Records contained in a dataset
◇ ◇ ◇ ◇ ◇ ◇ ◇

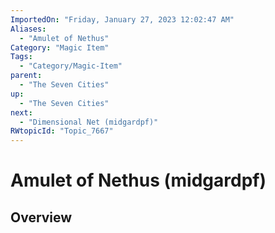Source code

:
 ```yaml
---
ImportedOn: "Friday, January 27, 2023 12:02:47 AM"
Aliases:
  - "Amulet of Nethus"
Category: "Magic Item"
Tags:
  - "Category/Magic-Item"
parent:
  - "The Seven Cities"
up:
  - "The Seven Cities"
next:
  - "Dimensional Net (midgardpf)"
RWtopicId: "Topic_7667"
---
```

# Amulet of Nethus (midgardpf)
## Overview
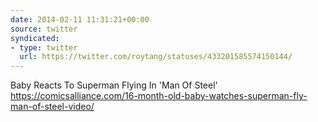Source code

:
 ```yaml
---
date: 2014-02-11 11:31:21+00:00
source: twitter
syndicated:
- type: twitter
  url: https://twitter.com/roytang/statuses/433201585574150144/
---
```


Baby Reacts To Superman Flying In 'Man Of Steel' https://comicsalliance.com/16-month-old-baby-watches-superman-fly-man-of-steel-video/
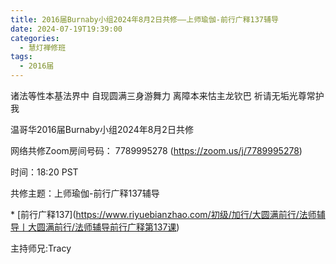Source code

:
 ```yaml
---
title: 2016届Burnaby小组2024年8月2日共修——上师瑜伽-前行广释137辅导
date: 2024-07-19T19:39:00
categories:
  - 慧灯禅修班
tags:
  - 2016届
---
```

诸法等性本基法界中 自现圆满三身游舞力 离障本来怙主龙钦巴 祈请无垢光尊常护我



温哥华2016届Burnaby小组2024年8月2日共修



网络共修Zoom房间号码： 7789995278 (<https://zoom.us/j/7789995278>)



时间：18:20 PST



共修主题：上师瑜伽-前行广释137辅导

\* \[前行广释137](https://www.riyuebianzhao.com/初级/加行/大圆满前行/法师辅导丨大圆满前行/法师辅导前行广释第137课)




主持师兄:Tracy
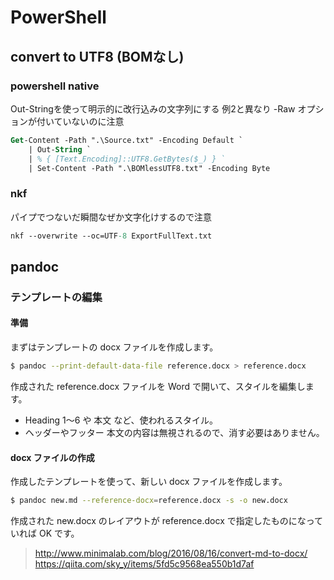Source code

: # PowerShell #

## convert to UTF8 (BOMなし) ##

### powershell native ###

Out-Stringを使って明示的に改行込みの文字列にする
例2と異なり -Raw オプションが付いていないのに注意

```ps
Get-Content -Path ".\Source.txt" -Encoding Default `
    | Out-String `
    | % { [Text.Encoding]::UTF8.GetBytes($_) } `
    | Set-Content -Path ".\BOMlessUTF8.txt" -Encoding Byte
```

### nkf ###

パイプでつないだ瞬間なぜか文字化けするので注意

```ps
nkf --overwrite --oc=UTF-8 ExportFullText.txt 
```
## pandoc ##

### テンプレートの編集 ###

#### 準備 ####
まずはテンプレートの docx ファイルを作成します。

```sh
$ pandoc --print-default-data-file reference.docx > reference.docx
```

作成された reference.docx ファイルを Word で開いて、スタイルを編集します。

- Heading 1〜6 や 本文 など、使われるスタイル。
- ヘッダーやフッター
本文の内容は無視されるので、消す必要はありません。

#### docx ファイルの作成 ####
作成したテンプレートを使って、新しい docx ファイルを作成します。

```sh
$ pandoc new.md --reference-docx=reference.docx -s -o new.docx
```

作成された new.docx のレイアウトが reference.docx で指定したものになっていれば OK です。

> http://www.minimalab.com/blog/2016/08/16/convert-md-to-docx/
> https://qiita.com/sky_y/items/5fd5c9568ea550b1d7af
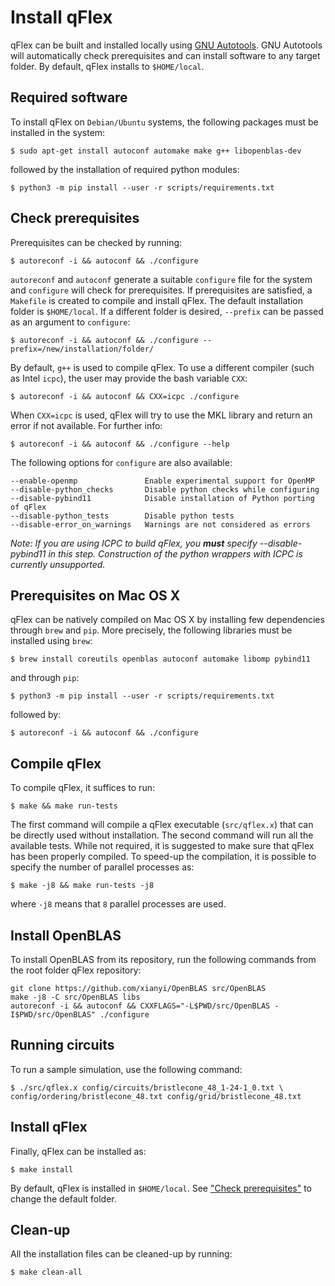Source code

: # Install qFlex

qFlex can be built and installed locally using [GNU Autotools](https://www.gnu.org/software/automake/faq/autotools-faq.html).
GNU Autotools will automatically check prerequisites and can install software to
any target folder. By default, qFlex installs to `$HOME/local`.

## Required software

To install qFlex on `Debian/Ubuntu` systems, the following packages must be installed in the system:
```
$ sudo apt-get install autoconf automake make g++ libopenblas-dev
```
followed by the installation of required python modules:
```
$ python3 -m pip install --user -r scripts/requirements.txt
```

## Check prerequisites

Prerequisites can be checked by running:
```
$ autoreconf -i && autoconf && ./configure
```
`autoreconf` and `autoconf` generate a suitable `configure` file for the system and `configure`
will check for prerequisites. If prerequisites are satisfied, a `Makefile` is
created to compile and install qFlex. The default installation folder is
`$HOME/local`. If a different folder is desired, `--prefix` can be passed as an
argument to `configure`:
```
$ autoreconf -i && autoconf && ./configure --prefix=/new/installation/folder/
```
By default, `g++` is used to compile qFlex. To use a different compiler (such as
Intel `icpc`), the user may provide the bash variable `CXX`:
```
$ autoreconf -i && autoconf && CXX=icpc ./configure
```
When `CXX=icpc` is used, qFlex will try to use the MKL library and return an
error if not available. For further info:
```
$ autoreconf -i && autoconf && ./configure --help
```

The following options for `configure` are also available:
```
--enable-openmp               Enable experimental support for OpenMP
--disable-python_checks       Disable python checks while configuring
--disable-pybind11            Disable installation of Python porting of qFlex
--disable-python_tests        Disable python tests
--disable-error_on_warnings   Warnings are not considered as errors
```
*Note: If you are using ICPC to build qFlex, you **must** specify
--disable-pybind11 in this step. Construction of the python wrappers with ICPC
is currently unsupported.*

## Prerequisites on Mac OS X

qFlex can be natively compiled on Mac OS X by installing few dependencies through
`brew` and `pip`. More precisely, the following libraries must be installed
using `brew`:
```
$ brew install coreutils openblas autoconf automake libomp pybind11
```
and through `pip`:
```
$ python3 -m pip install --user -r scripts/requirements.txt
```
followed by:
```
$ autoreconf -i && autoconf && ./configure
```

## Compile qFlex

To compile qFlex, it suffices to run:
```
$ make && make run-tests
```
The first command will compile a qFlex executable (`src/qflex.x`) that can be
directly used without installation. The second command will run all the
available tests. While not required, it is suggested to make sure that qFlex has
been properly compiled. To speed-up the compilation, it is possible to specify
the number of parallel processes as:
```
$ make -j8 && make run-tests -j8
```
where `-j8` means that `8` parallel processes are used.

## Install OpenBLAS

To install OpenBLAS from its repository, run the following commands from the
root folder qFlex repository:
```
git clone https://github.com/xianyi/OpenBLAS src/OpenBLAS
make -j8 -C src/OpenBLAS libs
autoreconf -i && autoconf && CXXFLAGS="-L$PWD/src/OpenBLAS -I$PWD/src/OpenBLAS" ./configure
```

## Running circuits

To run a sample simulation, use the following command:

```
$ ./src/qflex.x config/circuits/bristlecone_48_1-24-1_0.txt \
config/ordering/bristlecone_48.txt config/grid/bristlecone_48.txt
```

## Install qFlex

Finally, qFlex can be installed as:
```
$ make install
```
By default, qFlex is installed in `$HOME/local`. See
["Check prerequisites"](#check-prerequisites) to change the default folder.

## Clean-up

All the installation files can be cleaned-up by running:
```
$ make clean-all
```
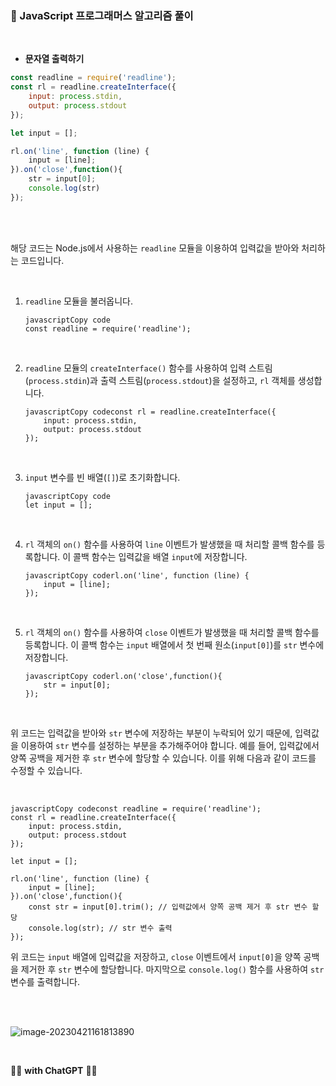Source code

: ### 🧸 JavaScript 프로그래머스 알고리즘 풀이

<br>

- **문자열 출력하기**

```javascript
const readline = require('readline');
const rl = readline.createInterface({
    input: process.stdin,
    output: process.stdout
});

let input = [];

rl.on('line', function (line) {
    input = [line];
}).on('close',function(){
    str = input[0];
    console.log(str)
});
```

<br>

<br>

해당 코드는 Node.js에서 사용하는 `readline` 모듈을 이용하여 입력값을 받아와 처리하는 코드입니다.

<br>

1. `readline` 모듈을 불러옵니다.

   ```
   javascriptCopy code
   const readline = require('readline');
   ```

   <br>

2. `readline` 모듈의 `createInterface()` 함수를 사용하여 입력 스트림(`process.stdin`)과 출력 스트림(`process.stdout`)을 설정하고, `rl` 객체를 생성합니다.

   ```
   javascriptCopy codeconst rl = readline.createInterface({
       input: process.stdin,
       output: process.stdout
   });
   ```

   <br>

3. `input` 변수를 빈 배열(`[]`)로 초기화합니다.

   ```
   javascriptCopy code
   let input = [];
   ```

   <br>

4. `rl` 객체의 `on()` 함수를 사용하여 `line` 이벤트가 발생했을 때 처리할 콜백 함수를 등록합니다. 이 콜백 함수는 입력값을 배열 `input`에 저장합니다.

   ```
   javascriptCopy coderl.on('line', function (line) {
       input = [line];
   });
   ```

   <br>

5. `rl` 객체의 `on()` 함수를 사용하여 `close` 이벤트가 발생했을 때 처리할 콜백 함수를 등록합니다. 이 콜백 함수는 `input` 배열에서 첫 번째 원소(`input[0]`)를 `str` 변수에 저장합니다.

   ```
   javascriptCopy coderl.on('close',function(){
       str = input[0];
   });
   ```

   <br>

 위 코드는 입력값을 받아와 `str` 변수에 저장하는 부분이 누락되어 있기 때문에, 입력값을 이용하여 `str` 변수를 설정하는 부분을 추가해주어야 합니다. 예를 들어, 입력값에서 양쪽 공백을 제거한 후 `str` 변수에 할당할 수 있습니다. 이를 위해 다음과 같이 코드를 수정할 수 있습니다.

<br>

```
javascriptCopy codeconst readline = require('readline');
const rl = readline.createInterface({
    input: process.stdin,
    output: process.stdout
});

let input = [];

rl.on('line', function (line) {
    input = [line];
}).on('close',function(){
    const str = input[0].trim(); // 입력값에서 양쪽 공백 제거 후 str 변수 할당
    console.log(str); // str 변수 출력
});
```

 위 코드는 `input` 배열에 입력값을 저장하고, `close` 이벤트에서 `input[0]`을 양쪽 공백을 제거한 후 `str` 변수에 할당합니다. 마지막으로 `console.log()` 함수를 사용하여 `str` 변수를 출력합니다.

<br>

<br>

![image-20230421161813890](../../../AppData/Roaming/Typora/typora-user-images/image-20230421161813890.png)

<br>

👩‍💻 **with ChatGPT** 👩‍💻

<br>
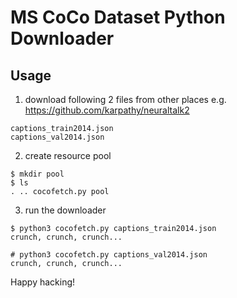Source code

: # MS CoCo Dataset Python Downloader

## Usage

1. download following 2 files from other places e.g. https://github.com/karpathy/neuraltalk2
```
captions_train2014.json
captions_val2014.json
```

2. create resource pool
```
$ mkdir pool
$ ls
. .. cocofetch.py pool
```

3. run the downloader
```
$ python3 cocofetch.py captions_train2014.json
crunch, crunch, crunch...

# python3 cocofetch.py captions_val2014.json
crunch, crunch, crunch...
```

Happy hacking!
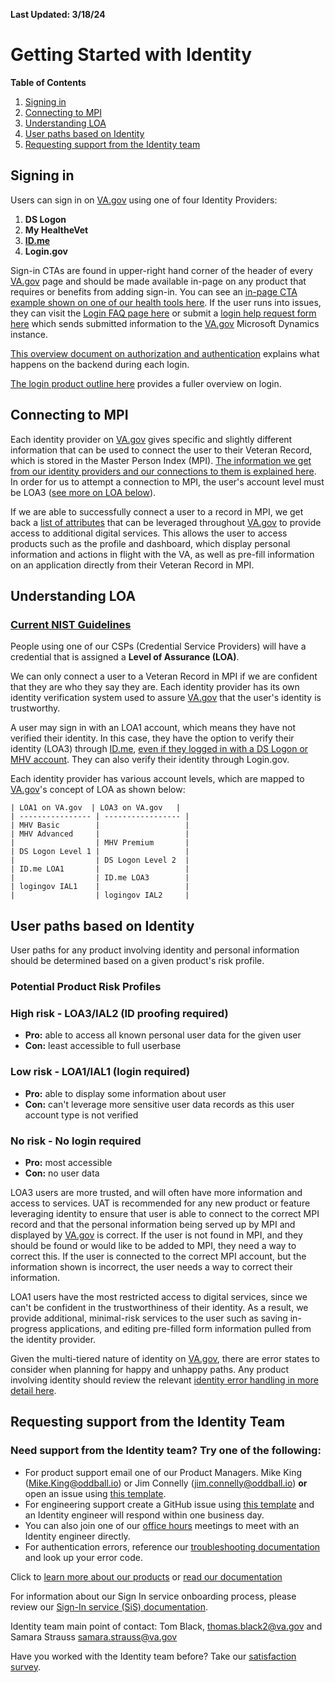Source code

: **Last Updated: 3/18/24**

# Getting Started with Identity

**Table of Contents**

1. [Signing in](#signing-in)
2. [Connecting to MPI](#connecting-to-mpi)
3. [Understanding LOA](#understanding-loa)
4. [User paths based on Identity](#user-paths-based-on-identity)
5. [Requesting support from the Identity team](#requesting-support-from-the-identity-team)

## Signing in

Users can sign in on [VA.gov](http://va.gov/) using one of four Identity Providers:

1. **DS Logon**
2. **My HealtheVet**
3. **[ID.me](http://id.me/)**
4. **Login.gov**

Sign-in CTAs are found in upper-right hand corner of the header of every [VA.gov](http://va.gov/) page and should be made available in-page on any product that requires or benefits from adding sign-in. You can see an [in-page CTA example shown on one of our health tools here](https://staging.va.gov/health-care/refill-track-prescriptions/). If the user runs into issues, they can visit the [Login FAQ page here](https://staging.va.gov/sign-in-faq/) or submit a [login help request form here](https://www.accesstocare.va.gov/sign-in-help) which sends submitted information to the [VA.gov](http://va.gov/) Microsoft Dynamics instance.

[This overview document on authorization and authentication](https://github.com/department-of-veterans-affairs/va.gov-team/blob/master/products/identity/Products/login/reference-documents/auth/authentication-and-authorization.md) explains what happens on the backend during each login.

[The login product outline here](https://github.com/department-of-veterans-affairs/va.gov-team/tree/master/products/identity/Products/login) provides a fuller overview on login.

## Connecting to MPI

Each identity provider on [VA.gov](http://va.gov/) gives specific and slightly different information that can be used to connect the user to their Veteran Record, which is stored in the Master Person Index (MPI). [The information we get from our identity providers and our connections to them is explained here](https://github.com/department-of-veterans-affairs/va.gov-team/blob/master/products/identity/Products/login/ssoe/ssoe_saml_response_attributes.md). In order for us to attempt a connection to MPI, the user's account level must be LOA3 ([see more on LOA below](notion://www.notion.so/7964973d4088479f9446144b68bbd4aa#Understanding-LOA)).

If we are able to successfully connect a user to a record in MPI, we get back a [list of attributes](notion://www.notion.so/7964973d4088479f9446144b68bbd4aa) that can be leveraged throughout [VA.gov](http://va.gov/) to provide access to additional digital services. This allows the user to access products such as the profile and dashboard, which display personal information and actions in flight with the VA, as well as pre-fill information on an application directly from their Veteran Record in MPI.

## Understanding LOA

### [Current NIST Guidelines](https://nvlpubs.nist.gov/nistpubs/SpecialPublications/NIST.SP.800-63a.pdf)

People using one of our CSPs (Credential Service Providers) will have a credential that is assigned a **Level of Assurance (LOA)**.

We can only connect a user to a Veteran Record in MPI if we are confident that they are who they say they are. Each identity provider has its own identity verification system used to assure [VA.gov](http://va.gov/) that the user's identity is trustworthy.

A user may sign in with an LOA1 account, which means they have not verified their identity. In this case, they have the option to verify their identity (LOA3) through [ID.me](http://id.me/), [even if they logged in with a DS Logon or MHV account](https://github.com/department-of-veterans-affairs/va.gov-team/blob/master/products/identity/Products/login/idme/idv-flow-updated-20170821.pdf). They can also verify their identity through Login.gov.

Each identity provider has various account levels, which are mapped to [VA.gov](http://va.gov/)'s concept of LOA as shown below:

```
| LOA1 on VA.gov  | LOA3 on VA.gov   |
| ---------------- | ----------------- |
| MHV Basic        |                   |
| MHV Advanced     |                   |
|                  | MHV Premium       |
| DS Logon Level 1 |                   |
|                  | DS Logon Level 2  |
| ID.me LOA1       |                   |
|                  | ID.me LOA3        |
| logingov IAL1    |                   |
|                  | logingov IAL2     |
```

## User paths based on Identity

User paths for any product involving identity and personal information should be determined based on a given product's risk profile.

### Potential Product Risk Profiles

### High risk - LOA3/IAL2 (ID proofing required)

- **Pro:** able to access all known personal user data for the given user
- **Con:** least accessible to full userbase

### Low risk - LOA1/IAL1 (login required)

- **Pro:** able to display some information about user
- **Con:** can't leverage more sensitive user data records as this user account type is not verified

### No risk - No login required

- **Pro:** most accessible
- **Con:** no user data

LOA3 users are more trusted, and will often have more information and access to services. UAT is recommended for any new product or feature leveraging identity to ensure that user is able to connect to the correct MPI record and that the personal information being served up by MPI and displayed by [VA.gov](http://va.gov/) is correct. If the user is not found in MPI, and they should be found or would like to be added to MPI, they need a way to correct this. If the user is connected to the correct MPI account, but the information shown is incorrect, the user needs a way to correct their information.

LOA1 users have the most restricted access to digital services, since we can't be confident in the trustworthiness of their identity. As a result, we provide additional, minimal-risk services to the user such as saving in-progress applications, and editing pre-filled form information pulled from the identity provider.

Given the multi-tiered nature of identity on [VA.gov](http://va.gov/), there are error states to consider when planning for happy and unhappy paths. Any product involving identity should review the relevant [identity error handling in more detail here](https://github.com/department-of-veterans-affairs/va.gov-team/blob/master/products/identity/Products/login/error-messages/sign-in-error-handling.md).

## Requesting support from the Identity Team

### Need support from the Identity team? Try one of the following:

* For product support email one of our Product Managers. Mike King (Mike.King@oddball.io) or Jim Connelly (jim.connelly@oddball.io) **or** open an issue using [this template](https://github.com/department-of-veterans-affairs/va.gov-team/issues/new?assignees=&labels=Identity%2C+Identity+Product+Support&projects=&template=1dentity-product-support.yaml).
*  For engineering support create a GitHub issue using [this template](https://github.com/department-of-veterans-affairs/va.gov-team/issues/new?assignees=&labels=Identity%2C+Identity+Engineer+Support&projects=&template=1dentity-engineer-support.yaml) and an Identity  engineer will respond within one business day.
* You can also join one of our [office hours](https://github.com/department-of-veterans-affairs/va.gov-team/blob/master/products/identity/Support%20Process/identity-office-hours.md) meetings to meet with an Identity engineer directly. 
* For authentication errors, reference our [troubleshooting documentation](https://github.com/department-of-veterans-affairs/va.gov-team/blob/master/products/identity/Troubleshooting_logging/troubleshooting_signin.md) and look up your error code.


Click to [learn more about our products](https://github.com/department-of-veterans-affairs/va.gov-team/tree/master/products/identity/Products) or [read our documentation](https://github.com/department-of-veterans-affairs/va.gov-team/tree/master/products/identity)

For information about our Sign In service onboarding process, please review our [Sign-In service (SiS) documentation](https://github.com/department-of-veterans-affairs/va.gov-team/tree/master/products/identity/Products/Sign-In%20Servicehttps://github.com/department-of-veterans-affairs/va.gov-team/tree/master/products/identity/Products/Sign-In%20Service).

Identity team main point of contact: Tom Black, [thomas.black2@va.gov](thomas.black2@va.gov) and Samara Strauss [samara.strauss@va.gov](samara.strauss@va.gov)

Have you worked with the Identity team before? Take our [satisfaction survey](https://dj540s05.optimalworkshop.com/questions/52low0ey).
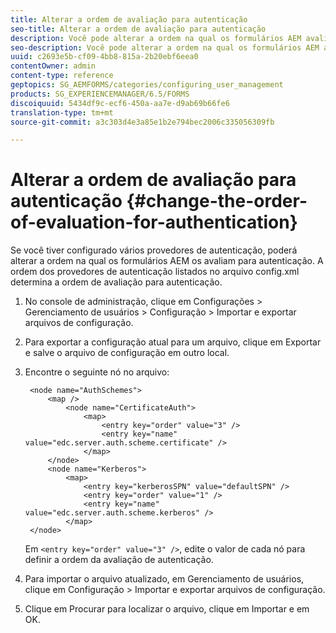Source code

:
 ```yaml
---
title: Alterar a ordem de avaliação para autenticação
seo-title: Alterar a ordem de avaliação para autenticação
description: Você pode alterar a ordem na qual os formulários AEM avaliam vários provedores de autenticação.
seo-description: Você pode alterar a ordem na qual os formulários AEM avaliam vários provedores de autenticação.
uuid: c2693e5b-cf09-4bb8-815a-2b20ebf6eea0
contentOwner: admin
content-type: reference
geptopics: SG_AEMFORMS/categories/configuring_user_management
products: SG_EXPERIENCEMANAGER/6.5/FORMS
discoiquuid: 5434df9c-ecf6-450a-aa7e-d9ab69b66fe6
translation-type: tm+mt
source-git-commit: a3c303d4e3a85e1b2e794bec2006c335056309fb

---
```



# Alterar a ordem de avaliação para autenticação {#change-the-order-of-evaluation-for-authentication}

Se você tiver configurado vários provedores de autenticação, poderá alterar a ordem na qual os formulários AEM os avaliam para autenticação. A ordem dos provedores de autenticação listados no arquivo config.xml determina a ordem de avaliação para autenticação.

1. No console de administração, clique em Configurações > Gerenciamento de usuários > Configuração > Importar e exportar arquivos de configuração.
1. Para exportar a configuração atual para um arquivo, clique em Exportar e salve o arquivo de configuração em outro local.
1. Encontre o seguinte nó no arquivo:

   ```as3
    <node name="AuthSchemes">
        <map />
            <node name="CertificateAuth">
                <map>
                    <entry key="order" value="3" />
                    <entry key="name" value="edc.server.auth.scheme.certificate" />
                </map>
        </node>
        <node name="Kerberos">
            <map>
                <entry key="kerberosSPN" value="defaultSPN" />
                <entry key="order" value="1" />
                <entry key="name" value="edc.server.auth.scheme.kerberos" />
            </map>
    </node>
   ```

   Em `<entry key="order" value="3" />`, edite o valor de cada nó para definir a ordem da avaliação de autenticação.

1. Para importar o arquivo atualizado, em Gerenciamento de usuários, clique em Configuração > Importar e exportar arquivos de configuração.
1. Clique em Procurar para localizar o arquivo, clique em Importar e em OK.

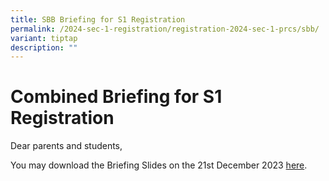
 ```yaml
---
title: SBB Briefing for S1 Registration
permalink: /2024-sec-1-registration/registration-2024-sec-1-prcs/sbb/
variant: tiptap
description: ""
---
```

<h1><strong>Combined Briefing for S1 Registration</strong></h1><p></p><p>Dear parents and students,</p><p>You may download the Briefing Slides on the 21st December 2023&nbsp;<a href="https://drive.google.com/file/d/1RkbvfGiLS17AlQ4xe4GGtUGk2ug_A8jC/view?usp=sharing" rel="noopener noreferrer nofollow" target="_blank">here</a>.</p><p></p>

◇ ◇ ◇ ◇ ◇ ◇ ◇

> TASK DIRECTIONS: Where does "coderl" occur in the data? Copy each line that has it.

> EXERCISE OUTPUT:
   javascriptCopy coderl.on('line', function (line) {
   javascriptCopy coderl.on('close',function(){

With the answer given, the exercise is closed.